__Goal of the exercise__: With the images left out, print every entry that follows exactly.

__Given data__:
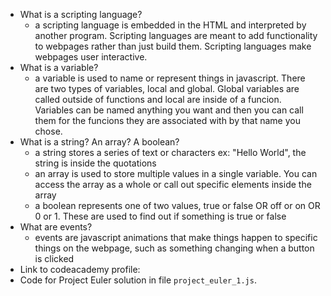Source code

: - What is a scripting language?
  - a scripting language is embedded in the HTML and interpreted by another program. Scripting languages are meant to add functionality to webpages rather than just build them. Scripting languages make webpages user interactive.    
- What is a variable?
  - a variable is used to name or represent things in javascript. There are two types of variables, local and global. Global variables are called outside of functions and local are inside of a funcion. Variables can be named anything you want and then you can call them for the funcions they are associated with by that name you chose. 
- What is a string? An array? A boolean?
  - a string stores a series of text or characters ex: "Hello World", the string is inside the quotations
  - an array is used to store multiple values in a single variable. You can access the array as a whole or call out specific elements inside the array
  - a boolean represents one of two values, true or false OR off or on OR 0 or 1. These are used to find out if something is true or false
- What are events?
  - events are javascript animations that make things happen to specific things on the webpage, such as something changing when a button is clicked 
- Link to codeacademy profile: 
- Code for Project Euler solution in file `project_euler_1.js`.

__Output of the task__:
Source code

: - What is a scripting language?
  - a scripting language is embedded in the HTML and interpreted by another program. Scripting languages are meant to add functionality to webpages rather than just build them. Scripting languages make webpages user interactive.    
- What is a variable?
  - a variable is used to name or represent things in javascript. There are two types of variables, local and global. Global variables are called outside of functions and local are inside of a funcion. Variables can be named anything you want and then you can call them for the funcions they are associated with by that name you chose. 
- What is a string? An array? A boolean?
  - a string stores a series of text or characters ex: "Hello World", the string is inside the quotations
  - an array is used to store multiple values in a single variable. You can access the array as a whole or call out specific elements inside the array
  - a boolean represents one of two values, true or false OR off or on OR 0 or 1. These are used to find out if something is true or false
- What are events?
  - events are javascript animations that make things happen to specific things on the webpage, such as something changing when a button is clicked 
- Link to codeacademy profile: 
- Code for Project Euler solution in file `project_euler_1.js`.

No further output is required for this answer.